İstanbul/Ajans Kafkas – Dünyaca ünlü Abhazı soprano Hibla Gerzmava, 13 Haziran’da İstanbul’da CKM-Caddebostan Kültür Merkezi’nde sahne alıyor.
1996’da İstanbul ve Ankara’da verdiği konserlerde büyük beğeni toplamış olan Gerzmava, Mozart, Bach, Verdi, Puccini, Çaykovski, Possini, Korsakov, Bellini, Glinka, Stravinski, Lotti, Donizetti gibi ustaların eserlerini ve Abhaz halk şarkılarını seslendirecek. Abhazya’nın Dostları tarafından organize edilen konserde ünlü sanatçıya piyanoda Ekaterina Ganelina eşlik edecek.
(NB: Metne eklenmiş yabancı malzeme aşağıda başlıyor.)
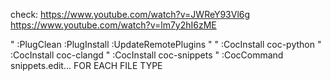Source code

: check:
https://www.youtube.com/watch?v=JWReY93Vl6g
https://www.youtube.com/watch?v=lm7y2hI6zME

" :PlugClean :PlugInstall :UpdateRemotePlugins
"
" :CocInstall coc-python
" :CocInstall coc-clangd
" :CocInstall coc-snippets
" :CocCommand snippets.edit... FOR EACH FILE TYPE
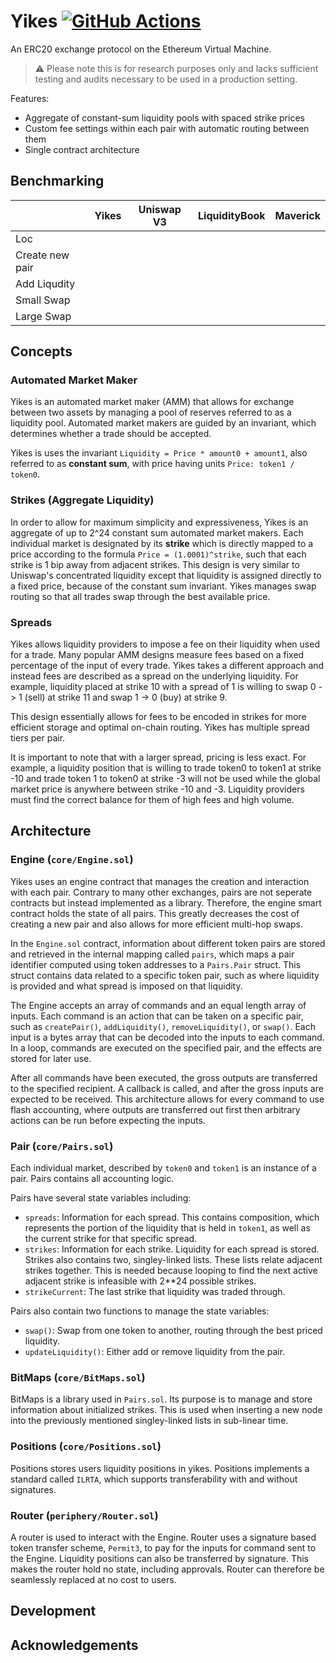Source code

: # Yikes [![GitHub Actions][gha-badge]][gha]

[gha]: https://github.com/kyscott18/yikes/actions
[gha-badge]: https://github.com/kyscott18/yikes/actions/workflows/main.yml/badge.svg

An ERC20 exchange protocol on the Ethereum Virtual Machine.

> ⚠️ Please note this is for research purposes only and lacks sufficient testing and audits necessary to be used in a production setting.

Features:

- Aggregate of constant-sum liquidity pools with spaced strike prices
- Custom fee settings within each pair with automatic routing between them
- Single contract architecture

## Benchmarking

|                   |Yikes   |Uniswap V3|LiquidityBook|Maverick|
|-------------------|--------|----------|-------------|--------|
|Loc                |        |          |             |        |
|Create new pair    |        |          |             |        |
|Add Liqudity       |        |          |             |        |
|Small Swap         |        |          |             |        |
|Large Swap         |        |          |             |        |

## Concepts

### Automated Market Maker

Yikes is an automated market maker (AMM) that allows for exchange between two assets by managing a pool of reserves referred to as a liquidity pool. Automated market makers are guided by an invariant, which determines whether a trade should be accepted.

Yikes is uses the invariant `Liquidity = Price * amount0 + amount1`, also referred to as **constant sum**, with price having units `Price: token1 / token0`.

### Strikes (Aggregate Liquidity)

In order to allow for maximum simplicity and expressiveness, Yikes is an aggregate of up to 2^24 constant sum automated market makers. Each individual market is designated by its **strike** which is directly mapped to a price according to the formula `Price = (1.0001)^strike`, such that each strike is 1 bip away from adjacent strikes. This design is very similar to Uniswap's concentrated liquidity except that liquidity is assigned directly to a fixed price, because of the constant sum invariant. Yikes manages swap routing so that all trades swap through the best available price.

### Spreads

Yikes allows liquidity providers to impose a fee on their liquidity when used for a trade. Many popular AMM designs measure fees based on a fixed percentage of the input of every trade. Yikes takes a different approach and instead fees are described as a spread on the underlying liquidity. For example, liquidity placed at strike 10 with a spread of 1 is willing to swap 0 -> 1 (sell) at strike 11 and swap 1 -> 0 (buy) at strike 9.

This design essentially allows for fees to be encoded in strikes for more efficient storage and optimal on-chain routing. Yikes has multiple spread tiers per pair.

It is important to note that with a larger spread, pricing is less exact. For example, a liquidity position that is willing to trade token0 to token1 at strike -10 and trade token 1 to token0 at strike -3 will not be used while the global market price is anywhere between strike -10 and -3. Liquidity providers must find the correct balance for them of high fees and high volume.

## Architecture

### Engine (`core/Engine.sol`)

Yikes uses an engine contract that manages the creation and interaction with each pair. Contrary to many other exchanges, pairs are not seperate contracts but instead implemented as a library. Therefore, the engine smart contract holds the state of all pairs. This greatly decreases the cost of creating a new pair and also allows for more efficient multi-hop swaps.

In the `Engine.sol` contract, information about different token pairs are stored and retrieved in the internal mapping called `pairs`, which maps a pair identifier computed using token addresses to a `Pairs.Pair` struct. This struct contains data related to a specific token pair, such as where liquidity is provided and what spread is imposed on that liquidity.

The Engine accepts an array of commands and an equal length array of inputs. Each command is an action that can be taken on a specific pair, such as `createPair()`, `addLiquidity()`, `removeLiquidity()`, or `swap()`. Each input is a bytes array that can be decoded into the inputs to each command. In a loop, commands are executed on the specified pair, and the effects are stored for later use.

After all commands have been executed, the gross outputs are transferred to the specified recipient. A callback is called, and after the gross inputs are expected to be received. This architecture allows for every command to use flash accounting, where outputs are transferred out first then arbitrary actions can be run before expecting the inputs.

### Pair (`core/Pairs.sol`)

Each individual market, described by `token0` and `token1` is an instance of a pair. Pairs contains all accounting logic.

Pairs have several state variables including:

- `spreads`: Information for each spread. This contains composition, which represents the portion of the liquidity that is held in `token1`, as well as the current strike for that specific spread.
- `strikes`: Information for each strike. Liquidity for each spread is stored. Strikes also contains two, singley-linked lists. These lists relate adjacent strikes together. This is needed because looping to find the next active adjacent strike is infeasible with 2**24 possible strikes.
- `strikeCurrent`: The last strike that liquidity was traded through.

Pairs also contain two functions to manage the state variables:

- `swap()`: Swap from one token to another, routing through the best priced liquidity.
- `updateLiquidity()`: Either add or remove liquidity from the pair.

### BitMaps (`core/BitMaps.sol`)

BitMaps is a library used in `Pairs.sol`. Its purpose is to manage and store information about initialized strikes. This is used when inserting a new node into the previously mentioned singley-linked lists in sub-linear time.

### Positions (`core/Positions.sol`)

Positions stores users liquidity positions in yikes. Positions implements a standard called `ILRTA`, which supports transferability with and without signatures.

### Router (`periphery/Router.sol`)

A router is used to interact with the Engine. Router uses a signature based token transfer scheme, `Permit3`, to pay for the inputs for command sent to the Engine. Liquidity positions can also be transferred by signature. This makes the router hold no state, including approvals. Router can therefore be seamlessly replaced at no cost to users.

## Development

## Acknowledgements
1996’daki konserin ardından Ahmet Say’ın Cumhuriyet gazetesinde “Hibla Gerzmava muhteşem bir ses. Ülkemizdeki uluslararası festivallerde daha sık görmeli ve dinlemeliyiz” dediği, Akşam gazetesinin haberini “Hibla Gerzmava bahar ve göç şarkıları ile müzikseverlerin gönlünü fethetti” diye verdiği Gerzmava ile ilgili Abhazya’nın Dostları girişiminin sözcüsü Sezai Babakuş’un düştüğü notlar ise şöyle:
“1991’in 21 Mayısıydı. Her yıl olduğu üzere, binlerce insan, 1864’deki büyük Çerkes sürgününü anmak için Abhazya’nın başkenti Sohum’un eski limanında toplanmıştı. Gün bitmış, akşamın alacası matem olup çökmüştü. İnsanlar titrek mum alevleri ile karanlığa meydan okuyordu. Kalabalığın bir adım önünde, denizle karanın buluştuğu yerde, çıplak ayaklı bir kız ağıt söylüyordu; “Deniz kardeşimi geri ver, geri ver sevdiğimi…” Adı Hibla’ydı. Sesi, yüzyıllık bir savaşın ve trajik bir sürgünün acısını yüklenmişti. Karadeniz, sürgünde onbinleri alıp götürmüştü. Kıyıda toplananlar, gidenleri geri istiyordu ve dönenler yolu bulsun diye ışıklı ellerini sallıyordu, denizin dipsiz karanlığına. Bekleyiş sonuçsuz kaldığında ses öfkeye dönüştü; “Ey deniz Karadeniz, yüreğin taş mı!”… Ağıt bittiğinde, kadınlar siyah tüllerini bıraktı denize. Erkekler sitem dolu bakışlarını…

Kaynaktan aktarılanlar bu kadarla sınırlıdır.